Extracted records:
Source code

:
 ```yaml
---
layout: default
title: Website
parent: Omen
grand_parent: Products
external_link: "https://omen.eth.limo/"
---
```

# INSTRUCTIONS TO FOLLOW
I'd like the records returned exactly as they were written, please.

# THE ANSWER
Source code

:
 ```yaml
---
layout: default
title: Website
parent: Omen
grand_parent: Products
external_link: "https://omen.eth.limo/"
---
```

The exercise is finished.